Confrontation in Prayer

One possible way to summarize the parable we hear today would be to say: “Two people went up to the temple area to pray; one did, the other didn’t.”

Have you ever thought of prayer as a matter of confrontation?  St. Bernard of Clairvaux wrote of this parable in just that light. 

The parable appears only in St. Luke’s Gospel and is part of his theme of the “reversal” of fortune.  Beginning with Mary’s song of praise, St. Luke continues to emphasize that the great of this world will be the least in the next, and vice versa.

St.

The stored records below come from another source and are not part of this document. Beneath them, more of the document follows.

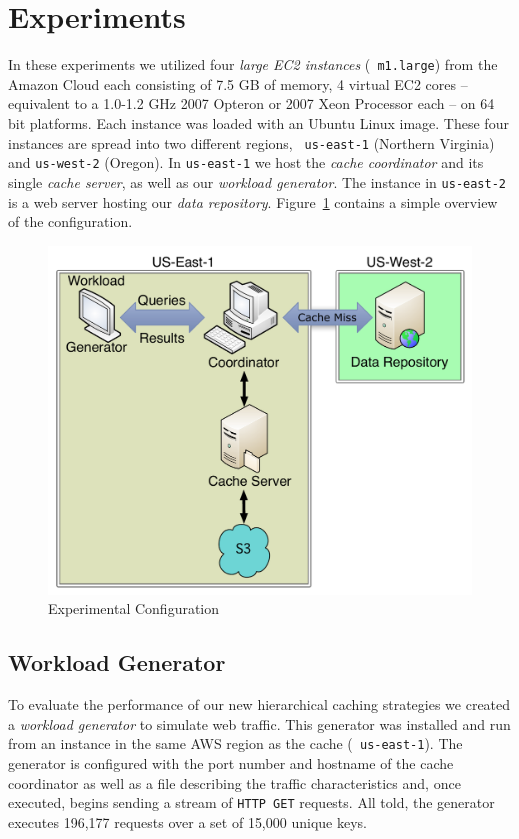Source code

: \section{Experiments} %
\label{sec:experiments_storage}
In these experiments we utilized four \emph{large EC2 instances} ({\tt
m1.large}) from the Amazon Cloud each consisting of 7.5 GB of memory, 4 virtual
EC2 cores -- equivalent to a 1.0-1.2 GHz 2007 Opteron or 2007 Xeon Processor
each -- on 64 bit platforms.  Each instance was loaded with an Ubuntu Linux
image. These four instances are spread into two different regions, {\tt
us-east-1} (Northern Virginia) and {\tt us-west-2}
(Oregon)\cite{amazonEC2locations}. In {\tt us-east-1} we host the
\emph{cache coordinator} and its single \emph{cache server}, as well as our
\emph{workload generator}. The instance in {\tt us-east-2} is a web server
hosting our \emph{data repository}. Figure~\ref{fig:ca-experiment-config}
contains a simple overview of the configuration.

\begin{figure}
\begin{center}
\includegraphics[scale=0.5]{figures/hierarchy-experiment-config.pdf}
\end{center}
\caption{Experimental Configuration}
\label{fig:ca-experiment-config}
\end{figure}

\subsection{Workload Generator} %
\label{sub:work_generator}
To evaluate the performance of our new hierarchical caching strategies we
created a \emph{workload generator} to simulate web traffic. This generator was
installed and run from an instance in the same AWS region as the cache ({\tt
us-east-1}). The generator is configured with the port number and hostname of
the cache coordinator as well as a file describing the traffic characteristics
and, once executed, begins sending a stream of {\tt HTTP GET} requests. All
told, the generator executes 196,177 requests over a set of 15,000 unique
keys.

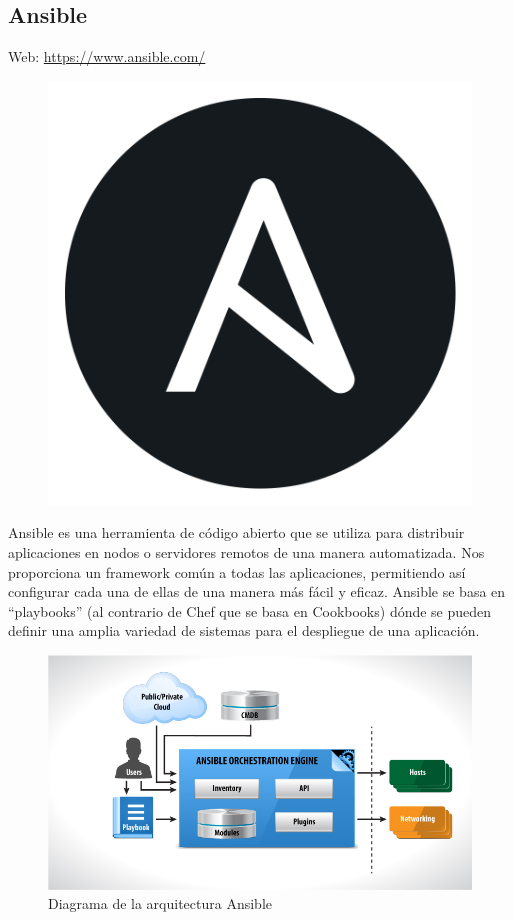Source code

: \subsection{Ansible}
Web: \url{https://www.ansible.com/}\\
\begin{figure}[H]
  \begin{center}
    \includegraphics[scale=0.1]{diagramas/ansible-logo.png}
  \end{center}
\end{figure}

Ansible es una herramienta de código abierto que se utiliza para distribuir aplicaciones en nodos o servidores remotos de una manera automatizada. Nos proporciona un framework común a todas las aplicaciones, permitiendo así configurar cada una de ellas de una manera más fácil y eficaz. Ansible se basa en ``playbooks'' (al contrario de Chef que se basa en Cookbooks) dónde se pueden definir una amplia variedad de sistemas para el despliegue de una aplicación.

\begin{figure}[H]
  \begin{center}
  \includegraphics[scale=.5]{diagramas/ansible.jpg}
  \caption{Diagrama de la arquitectura Ansible}
  \end{center}
\end{figure}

Bernard of Clairvaux wrote of this parable by asking us to consider what happens when we confront our neighbor, ourselves and our God in prayer.  He was of the opinion that when we confront the reality of our neighbor, we should arrive in the land of charity.  When we confront ourselves in prayer, we should arrive in the land of humility.  When we confront the reality of God in prayer, we should arrive in the land of mercy.  Of course the Pharisee makes none of these journeys.  His prayer does not characterize him as a man of charity, humility or mercy.  The tax collector, on the other hand, by admitting who he is in relationship with God and his neighbor reaches all three destinations.

There is nothing in the Pharisees words that are even remotely akin to prayer.  He stands before God justifying himself rather than allowing God’s mercy to enter his life. He sings his own praises and tells God how good he has been when holding his actions up to the scrutiny of the expectations of the Law. His prayer is full of the first person – himself. He even takes time to denigrate the man who praying next to him. Charity, humility and his own need for mercy is completely lacking from his so-called prayer.

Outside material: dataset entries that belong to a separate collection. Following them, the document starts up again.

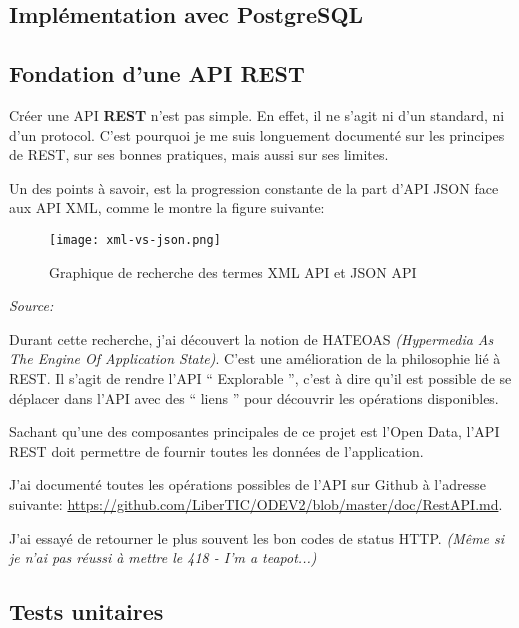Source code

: \subsection{Implémentation avec PostgreSQL}

\subsection{Fondation d'une API REST}

Créer une API \textbf{REST} n'est pas simple. En effet, il ne s'agit ni d'un standard, ni d'un protocol. C'est pourquoi je me suis longuement documenté sur les principes de REST, sur ses bonnes pratiques, mais aussi sur ses limites. 

Un des points à savoir, est la progression constante de la part d'API JSON face aux API XML, comme le montre la figure suivante:

\begin{figure}[h]
\begin{center}
\texttt{[image: xml-vs-json.png]}
\end{center}
\caption{Graphique de recherche des termes XML API et JSON API}
\end{figure}

\textit{Source: }

Durant cette recherche, j'ai découvert la notion de HATEOAS \textit{(Hypermedia As The Engine Of Application State)}. C'est une amélioration de la philosophie lié à REST. Il s'agit de rendre l'API `` Explorable '', c'est à dire qu'il est possible de se déplacer dans l'API avec des `` liens '' pour découvrir les opérations disponibles.

Sachant qu'une des composantes principales de ce projet est l'Open Data, l'API REST doit permettre de fournir toutes les données de l'application.

J'ai documenté toutes les opérations possibles de l'API sur Github à l'adresse suivante: \url{https://github.com/LiberTIC/ODEV2/blob/master/doc/RestAPI.md}.

J'ai essayé de retourner le plus souvent les bon codes de status HTTP. \textit{(Même si je n'ai pas réussi à mettre le 418 - I'm a teapot...)}

\subsection{Tests unitaires}

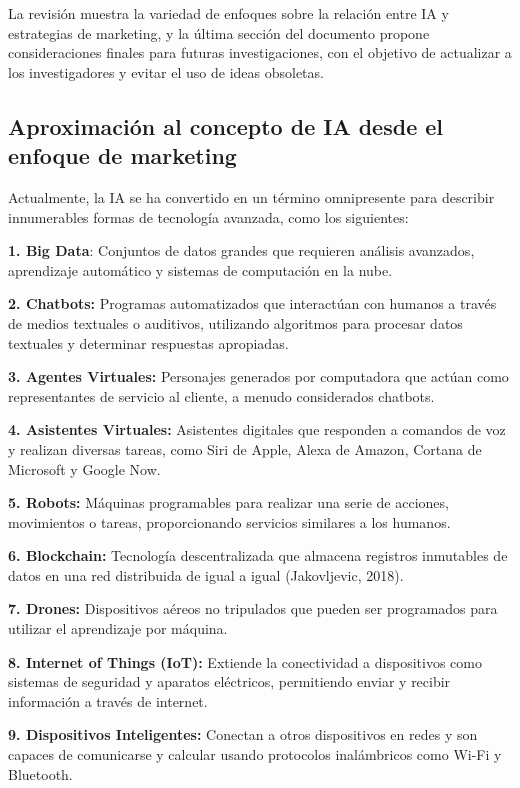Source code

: \documentclass[a4paper, 12pt, twocolumn]{article}
\begin{document}
La revisión muestra la variedad de enfoques sobre la relación entre IA y estrategias de marketing, y la última sección del documento propone consideraciones finales para futuras investigaciones, con el objetivo de actualizar a los investigadores y evitar el uso de ideas obsoletas.

\subsection{Aproximación al concepto de IA desde el enfoque de marketing}

Actualmente, la IA se ha convertido en un término omnipresente para describir innumerables formas de tecnología avanzada, como los siguientes: 

\textbf{1. Big Data}: Conjuntos de datos grandes que requieren análisis avanzados, aprendizaje automático y sistemas de computación en la nube.

\textbf{2. Chatbots:} Programas automatizados que interactúan con humanos a través de medios textuales o auditivos, utilizando algoritmos para procesar datos textuales y determinar respuestas apropiadas.

\textbf{3. Agentes Virtuales:} Personajes generados por computadora que actúan como representantes de servicio al cliente, a menudo considerados chatbots.

\textbf{4. Asistentes Virtuales: }Asistentes digitales que responden a comandos de voz y realizan diversas tareas, como Siri de Apple, Alexa de Amazon, Cortana de Microsoft y Google Now.

\textbf{5. Robots:} Máquinas programables para realizar una serie de acciones, movimientos o tareas, proporcionando servicios similares a los humanos.

\textbf{6. Blockchain:} Tecnología descentralizada que almacena registros inmutables de datos en una red distribuida de igual a igual (Jakovljevic, 2018).

\textbf{7. Drones:} Dispositivos aéreos no tripulados que pueden ser programados para utilizar el aprendizaje por máquina.

\textbf{8. Internet of Things (IoT):} Extiende la conectividad a dispositivos como sistemas de seguridad y aparatos eléctricos, permitiendo enviar y recibir información a través de internet.\textbf{}

\textbf{9. Dispositivos Inteligentes:} Conectan a otros dispositivos en redes y son capaces de comunicarse y calcular usando protocolos inalámbricos como Wi-Fi y Bluetooth.
\end{document}
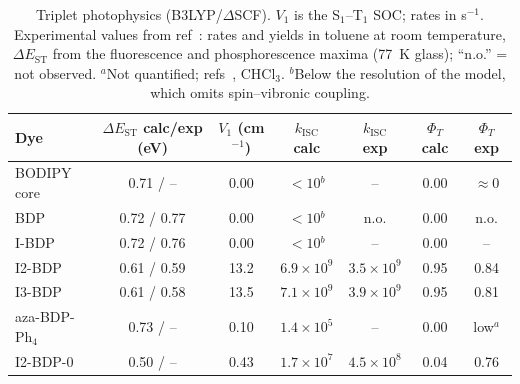 \documentclass[journal=jctcce,manuscript=article]{achemso}
\newcommand{\kisc}{k_\mathrm{ISC}}
\begin{document}
\begin{table}
  \caption{Triplet photophysics (B3LYP/$\Delta$SCF). $V_1$ is the S$_1$--T$_1$ SOC; rates in s$^{-1}$.
  Experimental values from ref~: rates and yields in toluene at room temperature,
  $\Delta E_\mathrm{ST}$ from the fluorescence and phosphorescence maxima (77~K glass); ``n.o.'' = not observed.
  $^a$Not quantified; refs~, CHCl$_3$. $^b$Below the resolution of the model, which
  omits spin--vibronic coupling.}
  \label{tab:isc}
  \small
  \begin{tabular}{lcccccc}
    \toprule
    Dye & $\Delta E_\mathrm{ST}$ calc/exp (eV) & $V_1$ (cm$^{-1}$) & $\kisc$ calc & $\kisc$ exp &
    $\Phi_T$ calc & $\Phi_T$ exp \\
    \midrule
    BODIPY core    & 0.71 / --    & 0.00 & $<10$$^b$ & --  & 0.00 & $\approx0$ \\
    BDP            & 0.72 / 0.77  & 0.00 & $<10$$^b$ & n.o. & 0.00 & n.o. \\
    I-BDP          & 0.72 / 0.76  & 0.00 & $<10$$^b$ & -- & 0.00 & -- \\
    I2-BDP         & 0.61 / 0.59  & 13.2 & $6.9\times10^{9}$ & $3.5\times10^{9}$ & 0.95 & 0.84 \\
    I3-BDP         & 0.61 / 0.58  & 13.5 & $7.1\times10^{9}$ & $3.9\times10^{9}$ & 0.95 & 0.81 \\
    aza-BDP-Ph$_4$ & 0.73 / --    & 0.10 & $1.4\times10^{5}$ & -- & 0.00 & low$^a$ \\
    \midrule
    I2-BDP-0       & 0.50 / --    & 0.43 & $1.7\times10^{7}$ & $4.5\times10^{8}$ & 0.04 & 0.76 \\
    \bottomrule
  \end{tabular}
\end{table}
\end{document}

The tax collector focuses all of his attention on God by simply acknowledging that he needs God, needs God’s mercy, because he is, like all of us, a sinner. He is a paragon of humility, and can fully expect that God will be merciful.

Jesus concludes this parable by assuring us that the tax collector is justified; in other words, he stands in right relationship with God. For those who are listening, Jesus also reminds them of the fact that God’s way of looking at things is not our way.